The Watchmen had heard enough, and off they went, our two sad new acquaintances in tow.  We told the Watchmen we would inform them if we discovered anything new, and knew where to find them.  Fat chance that’ll happen.  The City Watch is not known for their generosity in paying for tips of that sort. Speaking of a payday, my mind turned back to our kind merchant.

“What’s the key open, friend?” queried Yarl’s brother.

“Nothing.  Nothing at all.  I mean, I have no idea.  Just an heirloom.  Important to me.  Ever so grateful for it’s recovery,” babbled Theldrat nervously, sweat starting to bead on his bulbous forehead. 

Right.  Something definitely stank here, and it wasn’t just the odor of our departed bandits.

It took plenty of haranguing, but eventually our anxious vendor spilled the specifics.   The key was magical.  It could open any lock it touched, which explained the Locksmith’s success in town.  He claimed he had been less than competent at his profession until his father passed the key down to him when he retired. And now, his entire business depended on its recovery.

A key that could open any lock? I stood there, uncharacteristically silent.  It’s possible I gaped a wee bit, though I’m confident you, dear reader, will tell none of my insalubrious gawking.

“Yes, we’ll find your key.  Of course.  Must be on our way now, don’t want the thief to get too far ahead and all that you know,” I mumbled, while most of my brain remained on the ramifications of this most impossibly fantastic discovery.

A key that could open any lock.  Imagine that.  My luck just might be turning around after all!   I kissed the holy symbol that lay close to my heart, mark of The Lady, deity of luck.  Some things really are sacred.

Luford, however, wasn’t finished with his interrogatories.  “And what can you pay us for this service?  Gold?  Equipment?”

“Bu..but…I have nothing! Without that key, I have nothing to give you.  I have no real tools to speak of.  I wasn’t even taught properly the intricacies of locks!  But if you retrieve it, I will be ever so grateful!  It’s made of copper, with a double zig-zag symbol on the end.”

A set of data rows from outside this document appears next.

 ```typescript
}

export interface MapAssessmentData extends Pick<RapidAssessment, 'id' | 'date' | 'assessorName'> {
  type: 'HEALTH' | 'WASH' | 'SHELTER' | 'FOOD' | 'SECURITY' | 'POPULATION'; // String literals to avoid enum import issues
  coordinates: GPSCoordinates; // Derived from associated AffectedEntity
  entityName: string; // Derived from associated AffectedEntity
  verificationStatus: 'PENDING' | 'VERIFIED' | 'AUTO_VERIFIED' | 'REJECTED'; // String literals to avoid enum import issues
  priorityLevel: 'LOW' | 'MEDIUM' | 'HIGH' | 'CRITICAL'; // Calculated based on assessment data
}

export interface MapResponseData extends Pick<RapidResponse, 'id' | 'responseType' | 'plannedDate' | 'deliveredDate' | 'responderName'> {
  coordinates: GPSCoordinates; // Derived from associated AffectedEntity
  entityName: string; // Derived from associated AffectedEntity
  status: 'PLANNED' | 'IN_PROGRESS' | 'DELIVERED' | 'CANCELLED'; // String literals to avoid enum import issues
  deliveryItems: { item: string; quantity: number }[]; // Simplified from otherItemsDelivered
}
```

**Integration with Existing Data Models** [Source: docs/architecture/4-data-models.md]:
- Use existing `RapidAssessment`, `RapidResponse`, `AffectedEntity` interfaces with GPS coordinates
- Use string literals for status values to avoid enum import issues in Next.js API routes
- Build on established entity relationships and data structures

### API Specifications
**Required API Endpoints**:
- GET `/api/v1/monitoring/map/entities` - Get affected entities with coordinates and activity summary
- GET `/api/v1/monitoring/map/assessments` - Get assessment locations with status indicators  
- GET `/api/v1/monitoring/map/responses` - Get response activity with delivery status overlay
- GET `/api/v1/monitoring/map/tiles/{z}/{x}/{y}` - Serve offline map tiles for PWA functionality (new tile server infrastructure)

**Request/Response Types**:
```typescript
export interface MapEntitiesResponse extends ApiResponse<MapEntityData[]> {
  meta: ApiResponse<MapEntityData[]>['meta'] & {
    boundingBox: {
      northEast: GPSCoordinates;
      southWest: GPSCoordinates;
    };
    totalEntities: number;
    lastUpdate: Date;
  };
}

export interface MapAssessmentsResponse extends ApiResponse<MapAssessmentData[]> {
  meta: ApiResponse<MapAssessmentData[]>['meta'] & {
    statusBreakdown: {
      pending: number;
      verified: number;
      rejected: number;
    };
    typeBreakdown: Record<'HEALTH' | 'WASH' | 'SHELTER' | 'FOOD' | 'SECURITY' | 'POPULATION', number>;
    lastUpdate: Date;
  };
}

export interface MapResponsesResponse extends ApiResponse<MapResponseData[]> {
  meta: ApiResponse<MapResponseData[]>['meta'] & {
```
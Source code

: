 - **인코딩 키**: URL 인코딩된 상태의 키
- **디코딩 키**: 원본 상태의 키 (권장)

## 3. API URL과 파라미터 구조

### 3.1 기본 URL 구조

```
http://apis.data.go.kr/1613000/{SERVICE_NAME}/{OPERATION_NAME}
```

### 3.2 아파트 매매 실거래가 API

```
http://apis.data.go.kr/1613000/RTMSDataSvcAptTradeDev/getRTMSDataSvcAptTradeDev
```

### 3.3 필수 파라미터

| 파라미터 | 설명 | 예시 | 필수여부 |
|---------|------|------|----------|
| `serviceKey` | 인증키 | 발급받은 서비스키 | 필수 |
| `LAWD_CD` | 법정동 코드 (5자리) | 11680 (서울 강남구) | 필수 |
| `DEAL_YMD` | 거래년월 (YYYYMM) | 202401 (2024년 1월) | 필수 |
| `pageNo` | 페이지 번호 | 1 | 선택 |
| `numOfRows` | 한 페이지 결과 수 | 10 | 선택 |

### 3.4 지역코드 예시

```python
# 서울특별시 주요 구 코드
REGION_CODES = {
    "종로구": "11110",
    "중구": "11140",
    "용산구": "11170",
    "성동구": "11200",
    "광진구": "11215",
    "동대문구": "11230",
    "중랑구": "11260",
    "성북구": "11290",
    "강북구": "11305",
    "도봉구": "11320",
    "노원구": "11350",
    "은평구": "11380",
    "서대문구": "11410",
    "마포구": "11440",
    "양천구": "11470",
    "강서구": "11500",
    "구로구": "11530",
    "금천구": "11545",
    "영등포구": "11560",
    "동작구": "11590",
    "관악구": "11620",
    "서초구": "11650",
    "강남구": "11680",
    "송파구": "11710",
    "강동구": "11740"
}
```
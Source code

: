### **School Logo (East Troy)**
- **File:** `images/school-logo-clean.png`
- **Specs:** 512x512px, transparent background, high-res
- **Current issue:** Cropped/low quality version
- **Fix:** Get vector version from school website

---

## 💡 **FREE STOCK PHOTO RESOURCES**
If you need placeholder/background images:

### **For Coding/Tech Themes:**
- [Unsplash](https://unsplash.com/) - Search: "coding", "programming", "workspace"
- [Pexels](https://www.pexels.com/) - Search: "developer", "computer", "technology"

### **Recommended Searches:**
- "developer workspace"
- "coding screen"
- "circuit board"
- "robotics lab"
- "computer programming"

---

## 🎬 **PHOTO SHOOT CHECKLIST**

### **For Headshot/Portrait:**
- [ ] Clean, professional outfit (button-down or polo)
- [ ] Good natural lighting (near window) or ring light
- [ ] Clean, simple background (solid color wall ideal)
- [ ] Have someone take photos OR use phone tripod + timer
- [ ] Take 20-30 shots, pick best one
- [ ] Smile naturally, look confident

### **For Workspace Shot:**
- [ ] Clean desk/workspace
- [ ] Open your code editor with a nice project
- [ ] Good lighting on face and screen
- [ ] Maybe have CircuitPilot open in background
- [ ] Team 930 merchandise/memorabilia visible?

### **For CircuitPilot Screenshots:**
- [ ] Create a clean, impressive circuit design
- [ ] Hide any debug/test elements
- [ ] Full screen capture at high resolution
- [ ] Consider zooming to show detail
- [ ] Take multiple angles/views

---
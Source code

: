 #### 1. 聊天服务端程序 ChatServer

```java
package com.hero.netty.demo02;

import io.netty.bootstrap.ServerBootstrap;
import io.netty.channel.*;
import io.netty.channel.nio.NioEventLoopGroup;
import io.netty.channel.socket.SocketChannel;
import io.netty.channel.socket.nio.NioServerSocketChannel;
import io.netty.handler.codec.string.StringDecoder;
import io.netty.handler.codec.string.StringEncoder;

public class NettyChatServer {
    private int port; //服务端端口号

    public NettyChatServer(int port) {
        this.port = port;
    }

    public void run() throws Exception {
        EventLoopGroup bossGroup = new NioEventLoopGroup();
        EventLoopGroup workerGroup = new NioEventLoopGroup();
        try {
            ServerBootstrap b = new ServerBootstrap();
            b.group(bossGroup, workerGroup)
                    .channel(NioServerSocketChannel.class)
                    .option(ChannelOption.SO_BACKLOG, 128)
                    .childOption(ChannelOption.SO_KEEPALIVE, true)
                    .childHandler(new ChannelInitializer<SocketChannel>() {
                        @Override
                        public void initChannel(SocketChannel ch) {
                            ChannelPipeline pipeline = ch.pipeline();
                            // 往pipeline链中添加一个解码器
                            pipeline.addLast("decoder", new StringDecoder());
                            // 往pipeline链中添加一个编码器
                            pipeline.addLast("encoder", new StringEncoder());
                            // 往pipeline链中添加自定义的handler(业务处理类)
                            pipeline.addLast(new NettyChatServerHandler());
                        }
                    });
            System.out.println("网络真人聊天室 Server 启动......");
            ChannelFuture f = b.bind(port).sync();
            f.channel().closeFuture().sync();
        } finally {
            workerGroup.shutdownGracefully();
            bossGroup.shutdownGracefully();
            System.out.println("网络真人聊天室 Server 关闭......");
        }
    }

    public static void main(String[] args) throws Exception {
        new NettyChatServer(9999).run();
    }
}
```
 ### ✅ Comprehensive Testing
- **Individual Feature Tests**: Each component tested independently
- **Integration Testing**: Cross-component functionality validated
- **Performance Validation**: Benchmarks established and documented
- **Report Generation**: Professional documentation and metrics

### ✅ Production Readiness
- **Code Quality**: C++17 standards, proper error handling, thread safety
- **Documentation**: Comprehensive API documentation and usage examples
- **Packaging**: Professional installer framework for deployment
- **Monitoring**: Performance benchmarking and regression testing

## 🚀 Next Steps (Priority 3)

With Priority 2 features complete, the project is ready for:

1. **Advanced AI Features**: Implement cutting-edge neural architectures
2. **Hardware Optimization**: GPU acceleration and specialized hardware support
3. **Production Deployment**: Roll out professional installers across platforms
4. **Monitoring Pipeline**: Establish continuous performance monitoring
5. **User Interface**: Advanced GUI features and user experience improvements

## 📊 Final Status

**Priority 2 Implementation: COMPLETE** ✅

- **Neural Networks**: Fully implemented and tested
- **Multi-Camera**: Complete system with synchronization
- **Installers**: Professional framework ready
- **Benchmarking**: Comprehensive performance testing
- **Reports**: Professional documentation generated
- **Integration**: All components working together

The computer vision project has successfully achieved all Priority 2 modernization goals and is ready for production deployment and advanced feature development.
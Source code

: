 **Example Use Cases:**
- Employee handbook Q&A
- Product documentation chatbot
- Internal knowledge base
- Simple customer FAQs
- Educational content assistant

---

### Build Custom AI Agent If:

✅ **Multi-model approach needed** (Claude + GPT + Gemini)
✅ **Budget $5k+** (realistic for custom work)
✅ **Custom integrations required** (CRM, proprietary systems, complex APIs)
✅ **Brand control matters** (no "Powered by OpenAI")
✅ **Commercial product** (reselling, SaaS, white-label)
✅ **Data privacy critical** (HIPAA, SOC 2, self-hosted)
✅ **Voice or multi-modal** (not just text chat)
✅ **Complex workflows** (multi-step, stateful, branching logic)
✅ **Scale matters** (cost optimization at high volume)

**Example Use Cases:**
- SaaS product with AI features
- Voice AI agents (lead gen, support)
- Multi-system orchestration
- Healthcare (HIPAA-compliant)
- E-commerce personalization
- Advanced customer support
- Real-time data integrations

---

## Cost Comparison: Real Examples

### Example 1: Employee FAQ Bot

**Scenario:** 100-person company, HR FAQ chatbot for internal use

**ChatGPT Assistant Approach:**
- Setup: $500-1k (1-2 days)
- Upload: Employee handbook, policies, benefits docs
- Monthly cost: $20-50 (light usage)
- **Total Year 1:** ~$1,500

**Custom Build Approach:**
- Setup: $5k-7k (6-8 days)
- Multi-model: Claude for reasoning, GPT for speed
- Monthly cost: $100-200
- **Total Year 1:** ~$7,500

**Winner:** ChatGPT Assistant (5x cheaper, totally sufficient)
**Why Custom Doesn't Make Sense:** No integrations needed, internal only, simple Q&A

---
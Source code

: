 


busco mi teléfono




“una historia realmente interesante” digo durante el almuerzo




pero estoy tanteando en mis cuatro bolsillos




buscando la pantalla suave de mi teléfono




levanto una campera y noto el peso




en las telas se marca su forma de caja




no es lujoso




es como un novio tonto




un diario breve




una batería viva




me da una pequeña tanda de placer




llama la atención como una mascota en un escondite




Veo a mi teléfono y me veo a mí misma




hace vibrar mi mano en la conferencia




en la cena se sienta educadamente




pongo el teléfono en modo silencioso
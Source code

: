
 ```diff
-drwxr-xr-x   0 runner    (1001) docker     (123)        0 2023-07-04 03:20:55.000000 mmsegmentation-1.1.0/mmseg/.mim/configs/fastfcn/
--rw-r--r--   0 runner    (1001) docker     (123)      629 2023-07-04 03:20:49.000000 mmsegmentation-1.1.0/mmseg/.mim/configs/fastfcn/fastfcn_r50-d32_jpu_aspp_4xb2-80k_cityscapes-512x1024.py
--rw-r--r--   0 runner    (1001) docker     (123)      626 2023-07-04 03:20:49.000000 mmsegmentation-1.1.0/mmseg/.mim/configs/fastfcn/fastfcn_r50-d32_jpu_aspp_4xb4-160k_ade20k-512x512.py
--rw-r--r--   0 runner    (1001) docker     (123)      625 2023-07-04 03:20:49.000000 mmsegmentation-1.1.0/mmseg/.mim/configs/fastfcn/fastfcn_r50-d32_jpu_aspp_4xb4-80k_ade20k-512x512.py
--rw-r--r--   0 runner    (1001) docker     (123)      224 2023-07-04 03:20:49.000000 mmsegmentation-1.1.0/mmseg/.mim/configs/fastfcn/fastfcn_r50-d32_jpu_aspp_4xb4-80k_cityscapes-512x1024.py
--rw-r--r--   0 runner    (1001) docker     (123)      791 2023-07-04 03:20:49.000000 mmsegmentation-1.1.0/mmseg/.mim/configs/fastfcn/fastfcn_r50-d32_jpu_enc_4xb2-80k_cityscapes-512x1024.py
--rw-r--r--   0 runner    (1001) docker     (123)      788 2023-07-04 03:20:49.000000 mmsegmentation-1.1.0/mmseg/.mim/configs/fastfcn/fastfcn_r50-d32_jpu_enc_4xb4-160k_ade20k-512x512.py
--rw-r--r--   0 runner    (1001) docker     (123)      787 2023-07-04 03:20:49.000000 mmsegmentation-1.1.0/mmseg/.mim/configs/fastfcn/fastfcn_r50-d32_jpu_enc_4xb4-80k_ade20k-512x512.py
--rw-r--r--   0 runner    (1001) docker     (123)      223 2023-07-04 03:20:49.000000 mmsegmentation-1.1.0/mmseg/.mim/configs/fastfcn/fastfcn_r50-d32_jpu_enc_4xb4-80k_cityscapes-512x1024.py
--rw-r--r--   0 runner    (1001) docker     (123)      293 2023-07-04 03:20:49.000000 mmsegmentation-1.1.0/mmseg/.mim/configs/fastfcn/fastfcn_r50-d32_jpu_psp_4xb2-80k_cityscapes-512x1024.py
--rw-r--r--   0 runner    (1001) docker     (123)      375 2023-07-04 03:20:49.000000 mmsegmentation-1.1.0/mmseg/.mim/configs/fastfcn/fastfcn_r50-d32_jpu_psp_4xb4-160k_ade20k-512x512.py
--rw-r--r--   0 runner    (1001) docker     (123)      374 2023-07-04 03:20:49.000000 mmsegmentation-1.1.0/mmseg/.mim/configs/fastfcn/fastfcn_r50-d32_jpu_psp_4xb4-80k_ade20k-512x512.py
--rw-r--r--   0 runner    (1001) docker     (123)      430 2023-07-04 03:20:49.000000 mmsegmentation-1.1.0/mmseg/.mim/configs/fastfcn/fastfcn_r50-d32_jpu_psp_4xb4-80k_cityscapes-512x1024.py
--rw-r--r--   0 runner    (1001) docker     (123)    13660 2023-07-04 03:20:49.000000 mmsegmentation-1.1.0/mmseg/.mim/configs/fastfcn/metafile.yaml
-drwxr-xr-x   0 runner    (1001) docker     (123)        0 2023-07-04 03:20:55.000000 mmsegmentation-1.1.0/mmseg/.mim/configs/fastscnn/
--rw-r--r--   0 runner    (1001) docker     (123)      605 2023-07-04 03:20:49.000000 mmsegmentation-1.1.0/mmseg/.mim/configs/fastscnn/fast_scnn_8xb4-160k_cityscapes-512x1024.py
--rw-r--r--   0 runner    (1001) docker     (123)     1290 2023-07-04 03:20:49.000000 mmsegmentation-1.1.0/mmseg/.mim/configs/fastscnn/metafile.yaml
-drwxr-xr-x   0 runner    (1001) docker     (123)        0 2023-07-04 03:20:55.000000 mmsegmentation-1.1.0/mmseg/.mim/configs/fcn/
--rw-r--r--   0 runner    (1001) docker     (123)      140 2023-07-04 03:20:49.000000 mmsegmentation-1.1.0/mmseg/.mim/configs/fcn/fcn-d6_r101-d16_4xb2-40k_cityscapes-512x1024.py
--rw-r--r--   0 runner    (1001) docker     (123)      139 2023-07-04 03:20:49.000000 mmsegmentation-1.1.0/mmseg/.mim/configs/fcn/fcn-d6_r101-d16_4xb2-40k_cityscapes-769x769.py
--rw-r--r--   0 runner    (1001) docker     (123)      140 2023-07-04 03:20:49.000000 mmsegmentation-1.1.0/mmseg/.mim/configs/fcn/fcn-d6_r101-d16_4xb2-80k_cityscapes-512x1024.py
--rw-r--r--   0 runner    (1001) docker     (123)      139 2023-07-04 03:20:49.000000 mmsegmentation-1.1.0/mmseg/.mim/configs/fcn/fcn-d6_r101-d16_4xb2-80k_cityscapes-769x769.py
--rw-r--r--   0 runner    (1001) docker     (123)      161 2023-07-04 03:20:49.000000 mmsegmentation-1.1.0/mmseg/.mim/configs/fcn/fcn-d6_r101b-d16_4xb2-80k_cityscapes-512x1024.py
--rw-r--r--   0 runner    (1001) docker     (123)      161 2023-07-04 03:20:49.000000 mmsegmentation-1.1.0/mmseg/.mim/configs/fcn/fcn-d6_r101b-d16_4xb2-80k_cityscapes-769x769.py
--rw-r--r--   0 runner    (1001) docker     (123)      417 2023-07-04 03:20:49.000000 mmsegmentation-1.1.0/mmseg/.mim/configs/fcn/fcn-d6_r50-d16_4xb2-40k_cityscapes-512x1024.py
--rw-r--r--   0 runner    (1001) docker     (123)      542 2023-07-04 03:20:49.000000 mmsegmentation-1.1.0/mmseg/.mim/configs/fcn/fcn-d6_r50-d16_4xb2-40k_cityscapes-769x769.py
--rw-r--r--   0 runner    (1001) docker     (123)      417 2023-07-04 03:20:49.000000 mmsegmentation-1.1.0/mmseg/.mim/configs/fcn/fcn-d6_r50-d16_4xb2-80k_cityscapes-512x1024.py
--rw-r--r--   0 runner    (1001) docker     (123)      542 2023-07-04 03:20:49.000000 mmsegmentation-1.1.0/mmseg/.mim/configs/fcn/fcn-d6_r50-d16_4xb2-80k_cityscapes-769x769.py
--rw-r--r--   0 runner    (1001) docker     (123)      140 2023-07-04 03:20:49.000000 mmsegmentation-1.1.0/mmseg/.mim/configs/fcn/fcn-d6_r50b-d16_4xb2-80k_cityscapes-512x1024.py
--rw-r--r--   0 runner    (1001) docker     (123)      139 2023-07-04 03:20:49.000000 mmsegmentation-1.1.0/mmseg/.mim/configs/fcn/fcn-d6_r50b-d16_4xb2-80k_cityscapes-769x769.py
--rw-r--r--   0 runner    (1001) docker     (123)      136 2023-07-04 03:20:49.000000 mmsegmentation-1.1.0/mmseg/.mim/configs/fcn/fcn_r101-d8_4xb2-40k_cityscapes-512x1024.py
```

“You understand then that, should we find this magical key, we would want to borrow it’s use, from time to time,” I informed him, just in case we found ourselves in the improbable position of returning such a treasure.

“Yes, of course, anything you want, just please, find it!” he plead. 

“We shall,” I exclaimed, nodding for my companions to make their way out, post haste.  We finally had something worth investigating!

We hit the streets with enthusiasm, splitting up to cover more ground.  I spread some copper amongst some of the regulars, with little luck (though a patron of the local barber did tip me to the possible location of the widow Petunia, who owed me a silver for finding her cat).

When I returned to the Dragon it seemed that Luford had much better luck.  A messenger boy he stopped confirmed that he saw a half-orc who bore a tusk-like tooth with a metallic cap on it leave the shop early that morning.  That’d be our quarry. 

Rainbow seemed to have disappeared by this point.  What an odd fairy that one is. 

It took only a little greasing of the palm before the messenger-boy coughed up the last known location of the fiend…Barge End, at the docks.

We took a moment to don our armor, and made our way through the thronging crowds of Midtown and over to the Docks.

It didn’t take long to find him.  In a few minutes we spotted a likely looking orcish fellow on nearby barge.  Unfortunately, we were careless in our investigation.  Just as I was suggesting that we take up position in a adjacent warehouse so as not to call attention to ourselves, a snitch of a halfling blew a warning whistle and fled. 

“We’ve been made!” I called, as Iron Tusk took off as well, and the chase was on.